▶ Dataset excerpts

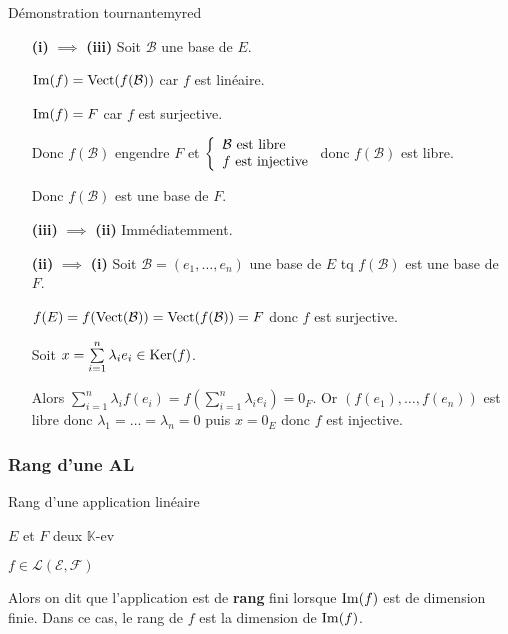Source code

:    \begin{demo}{Démonstration tournante}{myred}
        \begin{itemize}[leftmargin=3cm]
            \item[\textbf{(i)} $\implies$ \textbf{(iii)}] Soit $\mathcal{B}$ une base de $E$.
            
            $\operatorname{Im}(f) = \operatorname{Vect}(f(\mathcal{B}))$ car $f$ est linéaire. 
            
            $\operatorname{Im}(f) = F$ car $f$ est surjective.
            
            Donc $f(\mathcal{B})$ engendre $F$ et $\et{\mathcal{B} \text{ est libre}}{f \text{ est injective}}$ donc $f(\mathcal{B})$ est libre.
            
            Donc $f(\mathcal{B})$ est une base de $F$.
            \item[\textbf{(iii)} $\implies$ \textbf{(ii)}] Immédiatemment.
            \item[\textbf{(ii)} $\implies$ \textbf{(i)}] Soit $\mathcal{B} = (e_1, \ldots, e_n) $ une base de $E$ tq $f(\mathcal{B})$ est une base de $F$.
            
            $f(E) = f(\operatorname{Vect}(\mathcal{B})) = \operatorname{Vect}(f(\mathcal{B})) = F$ donc $f$ est surjective.
            
            Soit $x = \sum\limits_{i=1}^n \lambda_i e_i \in \operatorname{Ker}(f)$.
            
            Alors $\sum\limits_{i=1}^n \lambda_i f(e_i) = f \left( \sum\limits_{i=1}^n \lambda_i e_i\right) = 0_F$. Or $(f(e_1),\ldots, f(e_n))$ est libre donc $\lambda_1 = \ldots = \lambda_n = 0$ puis $x = 0_E$ donc $f$ est injective.
        \end{itemize}
    \end{demo}

    \subsubsection{Rang d’une AL}

    \begin{defi}{Rang d’une application linéaire}{}
        \begin{soient}
            \item $E$ et $F$ deux $\mathbb{K}$-ev
            \item $f \in \mathcal{L}(\mathcal{E},\mathcal{F})$
        \end{soient}
    
        Alors on dit que l’application est de \textbf{rang} fini lorsque $\operatorname{Im}(f)$ est de dimension finie. Dans ce cas, le rang de $f$ est la dimension de $\operatorname{Im}(f)$.
    \end{defi}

▶ Task requirements
Set down all the entries above verbatim, and include none of the pictures.

▶ Task response
Source code

:    \begin{demo}{Démonstration tournante}{myred}
        \begin{itemize}[leftmargin=3cm]
            \item[\textbf{(i)} $\implies$ \textbf{(iii)}] Soit $\mathcal{B}$ une base de $E$.
            
            $\operatorname{Im}(f) = \operatorname{Vect}(f(\mathcal{B}))$ car $f$ est linéaire. 
            
            $\operatorname{Im}(f) = F$ car $f$ est surjective.
            
            Donc $f(\mathcal{B})$ engendre $F$ et $\et{\mathcal{B} \text{ est libre}}{f \text{ est injective}}$ donc $f(\mathcal{B})$ est libre.
            
            Donc $f(\mathcal{B})$ est une base de $F$.
            \item[\textbf{(iii)} $\implies$ \textbf{(ii)}] Immédiatemment.
            \item[\textbf{(ii)} $\implies$ \textbf{(i)}] Soit $\mathcal{B} = (e_1, \ldots, e_n) $ une base de $E$ tq $f(\mathcal{B})$ est une base de $F$.
            
            $f(E) = f(\operatorname{Vect}(\mathcal{B})) = \operatorname{Vect}(f(\mathcal{B})) = F$ donc $f$ est surjective.
            
            Soit $x = \sum\limits_{i=1}^n \lambda_i e_i \in \operatorname{Ker}(f)$.
            
            Alors $\sum\limits_{i=1}^n \lambda_i f(e_i) = f \left( \sum\limits_{i=1}^n \lambda_i e_i\right) = 0_F$. Or $(f(e_1),\ldots, f(e_n))$ est libre donc $\lambda_1 = \ldots = \lambda_n = 0$ puis $x = 0_E$ donc $f$ est injective.
        \end{itemize}
    \end{demo}

    \subsubsection{Rang d’une AL}

    \begin{defi}{Rang d’une application linéaire}{}
        \begin{soient}
            \item $E$ et $F$ deux $\mathbb{K}$-ev
            \item $f \in \mathcal{L}(\mathcal{E},\mathcal{F})$
        \end{soient}
    
        Alors on dit que l’application est de \textbf{rang} fini lorsque $\operatorname{Im}(f)$ est de dimension finie. Dans ce cas, le rang de $f$ est la dimension de $\operatorname{Im}(f)$.
    \end{defi}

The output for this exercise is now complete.